No matter how you define it, we are now in the fall season. There are no calendars in nature; seasons gradually morph from one into another. Below the surface of our Nebraska waters, fall started weeks ago.
I know folks are busy with a lot of activities in the fall, and many of them will reach for their sticks & strings, scatter guns, and smoke poles rather than fishing poles. Just know that fall provides some of the best open-water fishing of the year. I love it!
There are many reasons why fall is one of my favorite times to be on the water, but the biggest reason is it simply is one of the best times of the year to catch big fish, big specimens of a variety of species. Fall is a good time to pursue big fish because they feed heavily in the fall–there is a long winter coming, and they need to get ready. In addition, for many species, they are already beginning to develop next season’s eggs and milt and need even more energy reserves for that.
Even as autumn waters cool, fish remain relatively active and feed heavily. That is in contrast to the spring season when cold water and reproductive behavior also drives fish behavior of many species.
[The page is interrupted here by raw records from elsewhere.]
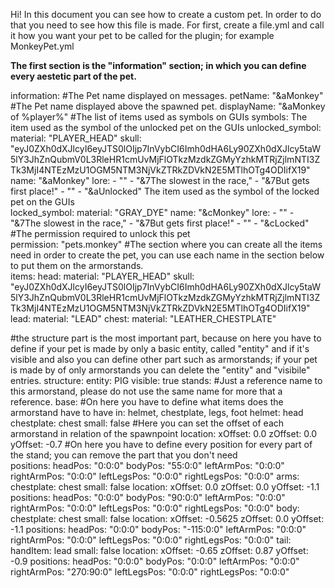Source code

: 
Hi! In this document you can see how to create a custom pet.
In order to do that you need to see how this file is made. 
For first, create a file.yml and call it how you want your pet to be called for the plugin; for example MonkeyPet.yml

**The first section is the "information" section; in which you can define every aestetic part of the pet.**

information:
  #The Pet name displayed on messages.
  petName: "&aMonkey"
  #The Pet name displayed above the spawned pet.
  displayName: "&aMonkey of %player%"
  #The list of items used as symbols on GUIs
  symbols:
    The item used as the symbol of the unlocked pet on the GUIs
    unlocked_symbol:
      material: "PLAYER_HEAD"
      skull: "eyJ0ZXh0dXJlcyI6eyJTS0lOIjp7InVybCI6Imh0dHA6Ly90ZXh0dXJlcy5taW5lY3JhZnQubmV0L3RleHR1cmUvMjFlOTkzMzdkZGMyYzhkMTRjZjlmNTI3ZTk3MjI4NTEzMzU1OGM5NTM3NjVkZTRkZDVkN2E5MTlhOTg4ODIifX19"
      name: "&aMonkey"
      lore:
        - ""
        - "&7The slowest in the race,"
        - "&7But gets first place!"
        - ""
        - "&aUnlocked"
    The item used as the symbol of the locked pet on the GUIs    
    locked_symbol:
      material: "GRAY_DYE"
      name: "&cMonkey"
      lore:
        - ""
        - "&7The slowest in the race,"
        - "&7But gets first place!"
        - ""
        - "&cLocked"
  #The permission required to unlock this pet      
  permission: "pets.monkey"
#The section where you can create all the items need in order to create the pet, you can use each name in the section below to put them on the armorstands.  
items:
  head:
    material: "PLAYER_HEAD"
    skull: "eyJ0ZXh0dXJlcyI6eyJTS0lOIjp7InVybCI6Imh0dHA6Ly90ZXh0dXJlcy5taW5lY3JhZnQubmV0L3RleHR1cmUvMjFlOTkzMzdkZGMyYzhkMTRjZjlmNTI3ZTk3MjI4NTEzMzU1OGM5NTM3NjVkZTRkZDVkN2E5MTlhOTg4ODIifX19"
  lead:
    material: "LEAD"
  chest:
    material: "LEATHER_CHESTPLATE"
    
#the structure part is the most important part, because on here you have to define if your pet is made by only a basic entity, 
called "entity" and if it's visible and also you can define other part such as armorstands; if your pet is made by of only armorstands you can delete the "entity" 
and "visibile" entries. 
structure:
  entity: PIG
  visible: true
  stands:
    #Just a reference name to this armorstand, please do not use the same name for more that a reference.
    base:
      #On here you have to define what items does the armorstand have to have in: helmet, chestplate, legs, foot
      helmet: head
      chestplate: chest
      small: false
      #Here you can set the offset of each armorstand in relation of the spawnpoint
      location:
        xOffset: 0.0
        zOffset: 0.0
        yOffset: -0.7
      #On here you have to define every position for every part of the stand; you can remove the part that you don't need  
      positions:
        headPos: "0:0:0"
        bodyPos: "55:0:0"
        leftArmPos: "0:0:0"
        rightArmPos: "0:0:0"
        leftLegsPos: "0:0:0"
        rightLegsPos: "0:0:0"
    arms:
      chestplate: chest
      small: false
      location:
        xOffset: 0.0
        zOffset: 0.0
        yOffset: -1.1
      positions:
        headPos: "0:0:0"
        bodyPos: "90:0:0"
        leftArmPos: "0:0:0"
        rightArmPos: "0:0:0"
        leftLegsPos: "0:0:0"
        rightLegsPos: "0:0:0"
    body:
      chestplate: chest
      small: false
      location:
        xOffset: -0.5625
        zOffset: 0.0
        yOffset: -1.1
      positions:
        headPos: "0:0:0"
        bodyPos: "-115:0:0"
        leftArmPos: "0:0:0"
        rightArmPos: "0:0:0"
        leftLegsPos: "0:0:0"
        rightLegsPos: "0:0:0"
    tail:
      handItem: lead
      small: false
      location:
        xOffset: -0.65
        zOffset: 0.87
        yOffset: -0.9
      positions:
        headPos: "0:0:0"
        bodyPos: "0:0:0"
        leftArmPos: "0:0:0"
        rightArmPos: "270:90:0"
        leftLegsPos: "0:0:0"
        rightLegsPos: "0:0:0"
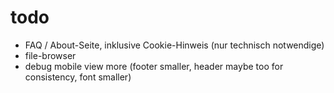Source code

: # todo
- FAQ / About-Seite, inklusive Cookie-Hinweis (nur technisch notwendige)
- file-browser
- debug mobile view more (footer smaller, header maybe too for consistency, font smaller)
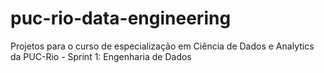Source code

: # puc-rio-data-engineering
Projetos para o curso de especialização em Ciência de Dados e Analytics da PUC-Rio - Sprint 1: Engenharia de Dados
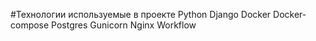 #Технологии используемые в проекте
Python
Django
Docker
Docker-compose
Postgres
Gunicorn
Nginx
Workflow

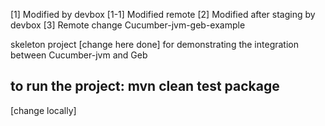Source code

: [1] Modified by devbox
[1-1] Modified remote
[2] Modified after staging by devbox
[3] Remote change
Cucumber-jvm-geb-example

skeleton project [change here done] for demonstrating the integration between Cucumber-jvm and Geb

to run the project: mvn clean test package
----------------------------------------------
[change locally]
Daily activity routines in the fall revolve around one thing–finding enough prey to gain weight. It is all about the eatin’!
Other than spawning seasons, finding enough prey to eat and grow is the primary driver of fish behavior most of the year. Knowing that I am always thinking of fish location and behavior in terms of predator/prey dynamics. What are they eating? Where is that prey located? Where is the greatest concentration of prey? That is my over-simplified reply to every fishing situation; the first challenge is finding fish and where their prey is, there they will be. That is most true in the fall.
So, how can that be applied on Nebraska waters? Find the prey, and the fish we seek, especially predator fish, will be nearby. Let me give a few examples:
On Nebraska waters that have submerged aquatic vegetation, like some reservoirs, especially small and medium-size flood-control reservoirs, pits and ponds, and sandhill lakes, that vegetation is very productive and full of a variety of prey during the summer. In the fall, submerged aquatic vegetation begins to die back exposing a host of small fish, aquatic insects, and other food organisms to increased predation. The fish we like to catch take advantage by patrolling outside edges of beds of submerged aquatic vegetation. Look especially for pockets and types of aquatic vegetation that may remain green longer into the fall as any remaining cover will concentrate prey and feeding fish. Inside corners and edges of vegetation beds near steep drops can be particularly good.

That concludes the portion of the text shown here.